SPRINGFIELD – The Illinois House on Monday voted to outlaw "toughman" fighting contests, saying the no-holds-barred events are difficult to regulate and monitor and could put the state at risk for lawsuits.
"It's pretty much unregulated fighting," said state Rep. Angelo "Skip" Saviano, R-Elmwood Park. "They use every means possible to beat each other up, and there are no rules."
Saviano said the state already enacted a law banning "ultimate fighting," but loopholes in that law have allowed the "toughman" fights.
David S. Palmer Arena in Danville has been the site of "toughman" events in recent years, and Lava nightclub in Champaign, formerly known as Bradley's, hosted fights on a regular basis until January 2004. The Grove Street Bar in Rantoul also had hosted them.
The House passed Saviano's legislation, SB 2251, on a vote of 94-20 Monday evening. It now heads to the Senate for consideration.
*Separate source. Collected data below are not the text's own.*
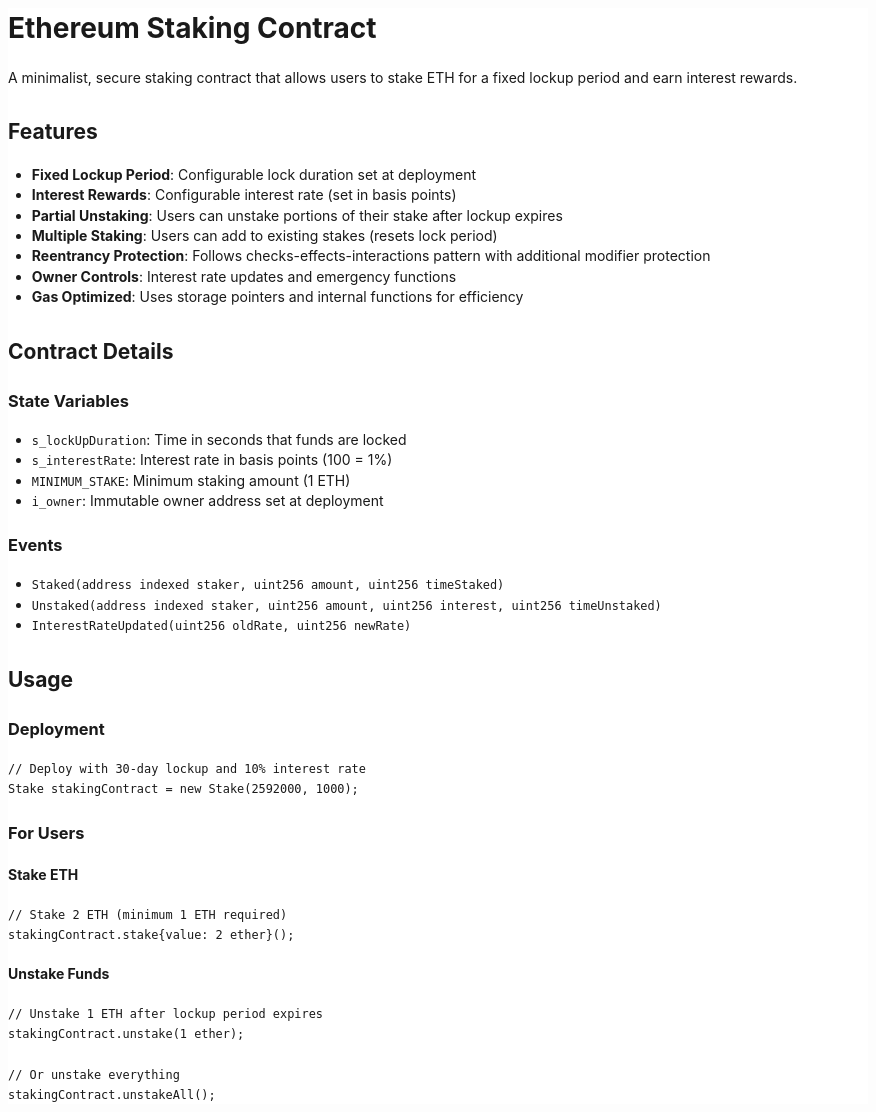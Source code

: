 # Ethereum Staking Contract

A minimalist, secure staking contract that allows users to stake ETH for a fixed lockup period and earn interest rewards.

## Features

- **Fixed Lockup Period**: Configurable lock duration set at deployment
- **Interest Rewards**: Configurable interest rate (set in basis points)
- **Partial Unstaking**: Users can unstake portions of their stake after lockup expires
- **Multiple Staking**: Users can add to existing stakes (resets lock period)
- **Reentrancy Protection**: Follows checks-effects-interactions pattern with additional modifier protection
- **Owner Controls**: Interest rate updates and emergency functions
- **Gas Optimized**: Uses storage pointers and internal functions for efficiency

## Contract Details

### State Variables
- `s_lockUpDuration`: Time in seconds that funds are locked
- `s_interestRate`: Interest rate in basis points (100 = 1%)
- `MINIMUM_STAKE`: Minimum staking amount (1 ETH)
- `i_owner`: Immutable owner address set at deployment

### Events
- `Staked(address indexed staker, uint256 amount, uint256 timeStaked)`
- `Unstaked(address indexed staker, uint256 amount, uint256 interest, uint256 timeUnstaked)`
- `InterestRateUpdated(uint256 oldRate, uint256 newRate)`

## Usage

### Deployment
```solidity
// Deploy with 30-day lockup and 10% interest rate
Stake stakingContract = new Stake(2592000, 1000);
```

### For Users

#### Stake ETH
```solidity
// Stake 2 ETH (minimum 1 ETH required)
stakingContract.stake{value: 2 ether}();
```

#### Unstake Funds
```solidity
// Unstake 1 ETH after lockup period expires
stakingContract.unstake(1 ether);

// Or unstake everything
stakingContract.unstakeAll();
```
The bill limits legal fighting events in Illinois to authorized professional boxing matches; amateur fights approved by U.S. Amateur Boxing Federation or Golden Gloves; boxing and wrestling matches conducted by accredited secondary schools, colleges and universities; and bona fide kickboxing and martial arts tournaments.
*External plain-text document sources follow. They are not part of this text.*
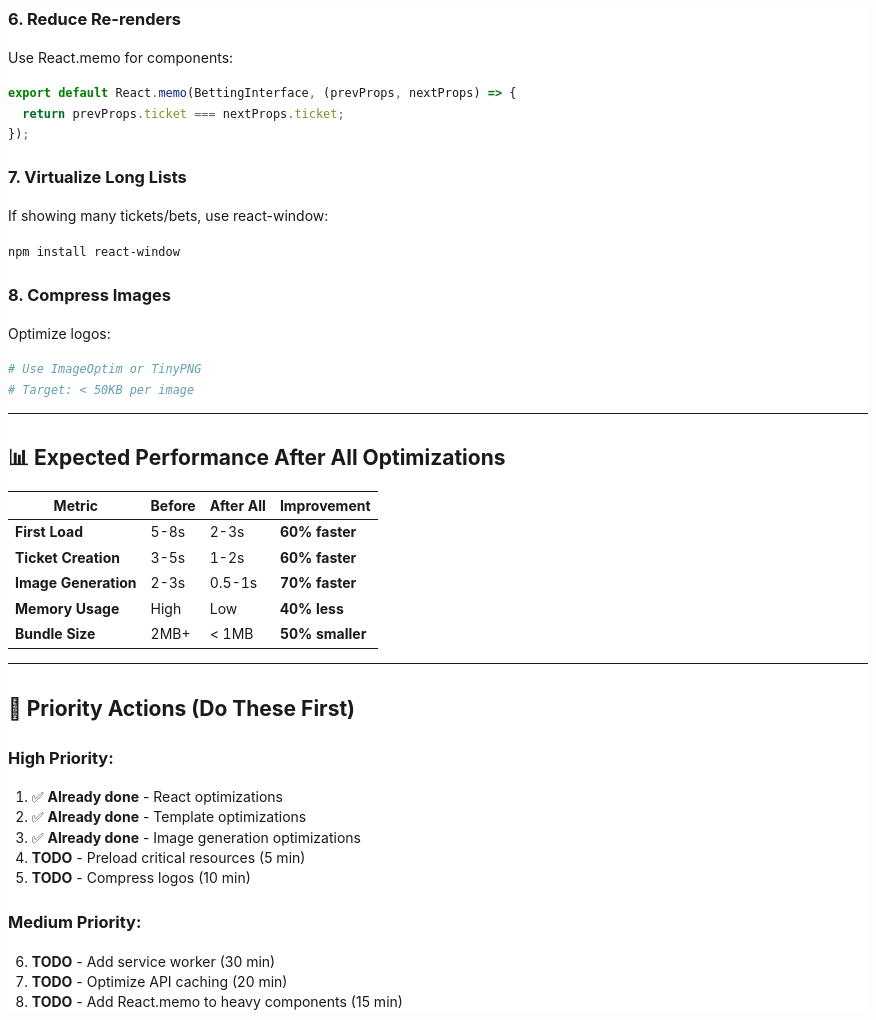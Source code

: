 ### **6. Reduce Re-renders**

Use React.memo for components:
```javascript
export default React.memo(BettingInterface, (prevProps, nextProps) => {
  return prevProps.ticket === nextProps.ticket;
});
```

### **7. Virtualize Long Lists**

If showing many tickets/bets, use react-window:
```bash
npm install react-window
```

### **8. Compress Images**

Optimize logos:
```bash
# Use ImageOptim or TinyPNG
# Target: < 50KB per image
```

---

## 📊 Expected Performance After All Optimizations

| Metric | Before | After All | Improvement |
|--------|--------|-----------|-------------|
| **First Load** | 5-8s | 2-3s | **60% faster** |
| **Ticket Creation** | 3-5s | 1-2s | **60% faster** |
| **Image Generation** | 2-3s | 0.5-1s | **70% faster** |
| **Memory Usage** | High | Low | **40% less** |
| **Bundle Size** | 2MB+ | < 1MB | **50% smaller** |

---

## 🎯 Priority Actions (Do These First)

### **High Priority:**
1. ✅ **Already done** - React optimizations
2. ✅ **Already done** - Template optimizations
3. ✅ **Already done** - Image generation optimizations
4. **TODO** - Preload critical resources (5 min)
5. **TODO** - Compress logos (10 min)

### **Medium Priority:**
6. **TODO** - Add service worker (30 min)
7. **TODO** - Optimize API caching (20 min)
8. **TODO** - Add React.memo to heavy components (15 min)
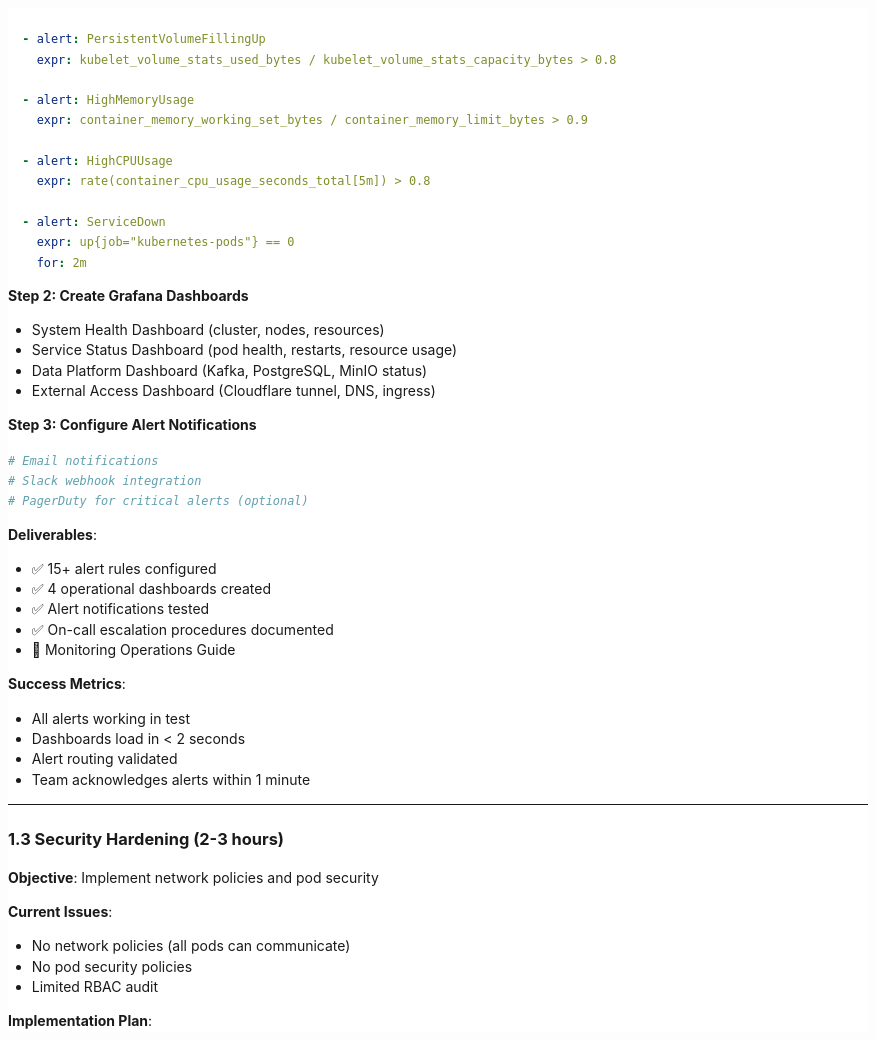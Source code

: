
 ```yaml
    
  - alert: PersistentVolumeFillingUp
    expr: kubelet_volume_stats_used_bytes / kubelet_volume_stats_capacity_bytes > 0.8
    
  - alert: HighMemoryUsage
    expr: container_memory_working_set_bytes / container_memory_limit_bytes > 0.9
    
  - alert: HighCPUUsage
    expr: rate(container_cpu_usage_seconds_total[5m]) > 0.8
    
  - alert: ServiceDown
    expr: up{job="kubernetes-pods"} == 0
    for: 2m
```

**Step 2: Create Grafana Dashboards**
- System Health Dashboard (cluster, nodes, resources)
- Service Status Dashboard (pod health, restarts, resource usage)
- Data Platform Dashboard (Kafka, PostgreSQL, MinIO status)
- External Access Dashboard (Cloudflare tunnel, DNS, ingress)

**Step 3: Configure Alert Notifications**
```bash
# Email notifications
# Slack webhook integration
# PagerDuty for critical alerts (optional)
```

**Deliverables**:
- ✅ 15+ alert rules configured
- ✅ 4 operational dashboards created
- ✅ Alert notifications tested
- ✅ On-call escalation procedures documented
- 📄 Monitoring Operations Guide

**Success Metrics**:
- All alerts working in test
- Dashboards load in < 2 seconds
- Alert routing validated
- Team acknowledges alerts within 1 minute

---

### 1.3 Security Hardening (2-3 hours)

**Objective**: Implement network policies and pod security

**Current Issues**:
- No network policies (all pods can communicate)
- No pod security policies
- Limited RBAC audit

**Implementation Plan**:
The problem with unregulated "toughman" fights is they do not always require pre-event physical exams or HIV tests, some allow participants to fight while intoxicated and on-site medical care is not always available, according to the Illinois Department of Professional Regulation. The fights are sometimes one-sided when it comes to body weight or level of experience, the department said.
At least 12 people around the country have died in "toughman" events since 1979, according to state officials.
"All this is is a barroom brawl without the bar," said state Rep. James Meyer, R-Bolingbrook. "It is not a sport like boxing."
The Illinois Department of Professional Regulation initially attempted to ban "toughman" fighting events by enacting emergency state rules in January, but the General Assembly's Joint Commission on Legislative Rules refused to make the rule changes permanent.
State Rep. David Leitch, R-Peoria, said the state should stay out of the issue, and noted the fights have been bringing in significant revenues to some facilities that host the events in Rockford, Peoria and other parts of the state. "This is a law I don't think we need," Leitch said. "I think we ought to just leave the situation alone."